АВГУСТ СТРИНДБЕРГ, создавая в конце 80-х годов ХIХ века пьесу "Фрекен Жюли", предпослал ей пространное предисловие. В нем он кроме всего прочего объяснял то, что его не устраивало в современном театре и что он хотел бы изменить. Шведский драматург открещивался от реформы сценического искусства, но лукаво уточнял: "Просто несколько все осовременил". Пожалуй, он одним из первых употребил словосочетание "малая сцена", прочно "прописав" там свои творения (для его исторических драм и большая сцена невелика). Полемизируя с положением дел в театре, переживающем, по его мнению, кризис, писатель словно вложил в свои пьесы зашифрованное сообщение потомкам, которые вот уже второй век разгадывают его тексты. Приблизиться к тайне Стриндберга удается немногим. Но неудачи предшественников не останавливают дерзания вслед идущих.
Театр Сергея Красноперца (при участии Центра драматургии и режиссуры под руководством Алексея Казанцева и Михаила Рощина) поставил спектакль "Сны на Иванову ночь" по пьесе "Фрекен Жюли". Следуя примеру драматурга, режиссер поместил в программке (как предисловие к спектаклю) слова Августа Стриндберга и Антонена Арто. Думаю, что перед спектаклем мало кто из зрителей прочел их. Вот после - возможно: чтобы разобраться в том неясно формулируемом, можно сказать, двойственном впечатлении, которое оставляет спектакль.
Режиссер целиком отдает сцену артистам. Она практически пуста: две ширмы с плющом и стул посередине. Чуть позже Жак, лакей, вынесет вперед сапоги-ботфорты графа, доверху набитые бумагой. И они будут стоять, напоминая часть грозного памятника, разрушенного временем. Стремясь преодолеть многословие текста, постановщик задает своим артистам довольно-таки жесткий рисунок. Их пластика нарочито театральна, раздражающе условна, изломана, речь интонационно неправдоподобна и прерывиста. Паузы расставлены в неожиданных местах, фраза рвется и - вдруг приобретает дополнительный смысл. Поначалу эта подчеркнутая условность настораживает: нелегко сразу принять непривычные правила игры. Актеры не столько ведут диалог, сколько "выстреливают" свои реплики в зал. Это подчеркивает индивидуальное одиночество героев и непонимание ими друг друга. С развитием сюжета зрительское отторжение истаивает, пробуждается интерес. В кульминационные моменты за внешней "кукольностью" видна живая ранимая душа, жаждущая любви и поддержки.
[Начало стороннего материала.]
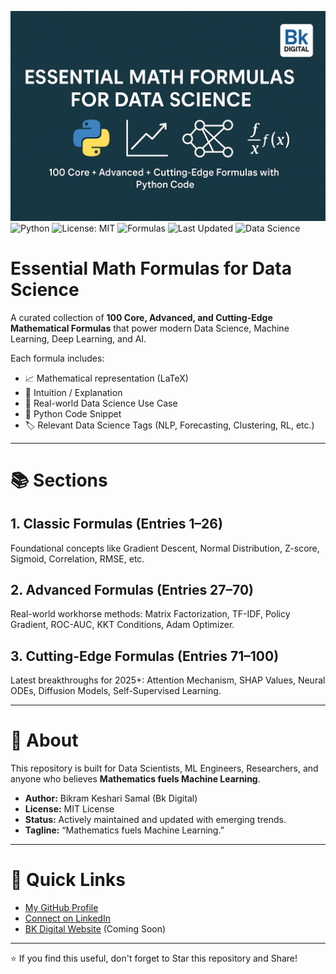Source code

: ![Banner](banner.png)
![Python](https://img.shields.io/badge/Python-3.8%2B-blue.svg)
![License: MIT](https://img.shields.io/badge/License-MIT-yellow.svg)
![Formulas](https://img.shields.io/badge/Math%20Formulas-100%2B-important.svg)
![Last Updated](https://img.shields.io/badge/Updated-April%202025-brightgreen.svg)
![Data Science](https://img.shields.io/badge/Data%20Science-Portfolio-critical.svg)

# Essential Math Formulas for Data Science

A curated collection of **100 Core, Advanced, and Cutting-Edge Mathematical Formulas** that power modern Data Science, Machine Learning, Deep Learning, and AI.

Each formula includes:
- 📈 Mathematical representation (LaTeX)
- 🧠 Intuition / Explanation
- 🚀 Real-world Data Science Use Case
- 🐍 Python Code Snippet
- 🏷️ Relevant Data Science Tags (NLP, Forecasting, Clustering, RL, etc.)

---

# 📚 Sections

## 1. Classic Formulas (Entries 1–26)
Foundational concepts like Gradient Descent, Normal Distribution, Z-score, Sigmoid, Correlation, RMSE, etc.

## 2. Advanced Formulas (Entries 27–70)
Real-world workhorse methods: Matrix Factorization, TF-IDF, Policy Gradient, ROC-AUC, KKT Conditions, Adam Optimizer.

## 3. Cutting-Edge Formulas (Entries 71–100)
Latest breakthroughs for 2025+: Attention Mechanism, SHAP Values, Neural ODEs, Diffusion Models, Self-Supervised Learning.

---

# 🚀 About
This repository is built for Data Scientists, ML Engineers, Researchers, and anyone who believes **Mathematics fuels Machine Learning**.

- **Author:** Bikram Keshari Samal (Bk Digital)
- **License:** MIT License
- **Status:** Actively maintained and updated with emerging trends.
- **Tagline:** “Mathematics fuels Machine Learning.”

---

# 📌 Quick Links
- [My GitHub Profile](https://github.com/bikramtheitguy)
- [Connect on LinkedIn](https://linkedin.com/in/bikram-keshari-samal-3975222a5)
- [BK Digital Website](https://bkdigital.tech) (Coming Soon)

---

⭐ If you find this useful, don't forget to Star this repository and Share!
Искусственность интонации мгновенно сменяется искренностью, какую трудно предположить в этих схематичных героях. И от такого несоответствия диссонанс внешнего и внутреннего звучит сильно, даже безжалостно. Безжалостно к тем преградам, которые люди воздвигли и между собой, и, что страшнее, внутри себя.
Сергей Красноперец "расцвечивает" пространство спектакля точными штрихами. Жюли предлагает Жаку отказаться от разделяющего их "вы". Но губы лакея будто кто-то вмиг смазал клеем, они не могут разлепиться, чтобы вытолкнуть невозможное "ты". Перепалка о чижике, которого хочет взять с собой в дорогу Жюли, выстроена как игра в пинг-понг. Клоц-клоц - прыгает пластмассовый шарик по столу - фраза одного "отбивается" фразой другого. Эпизоды можно перечислять дальше. Режиссерская фантазия привлекает и неожиданностью, и непредсказуемостью: пена для бритья превращается в эротически слизываемые с плеч Жюли взбитые сливки и в хлопья снега, лишь только речь заходит об Альпах.
Фрекен Жюли в исполнении Ольги Штерц - не просто заглавная героиня, но эмоциональное ядро спектакля. Думаю, что и сам спектакль задумывался с учетом индивидуальности актрисы. (Это ярче ощущается в звучании общего трио, дополнительные краски в которое вносят Александр Попилов - Жак, Алла Цыганова - Кристина.) Ее странный голос, чуть сиплый на высоких и тихих звуках, наполненный грудной на низких и громких, определяет амплитуду чувств. От равнодушия до испепеляющей страсти. От тишины до почти животного крика. От неподвижности к стремительному броску. И весь заданный внешний рисунок оказывается "смятым" клокочущим темпераментом, разрывающим жесткие рамки. Сколько боли, отчаяния, но и надежды, уходящей последней, в ее: "Скажи, что любишь!"
Спектакль, начинавшийся как достаточно рационально выверенное действо, заканчивается эмоционально, трагически, той особой тихой кульминацией на пианиссимо (как в романсах Рахманинова), которую исполнить много труднее, чем громогласное "форте".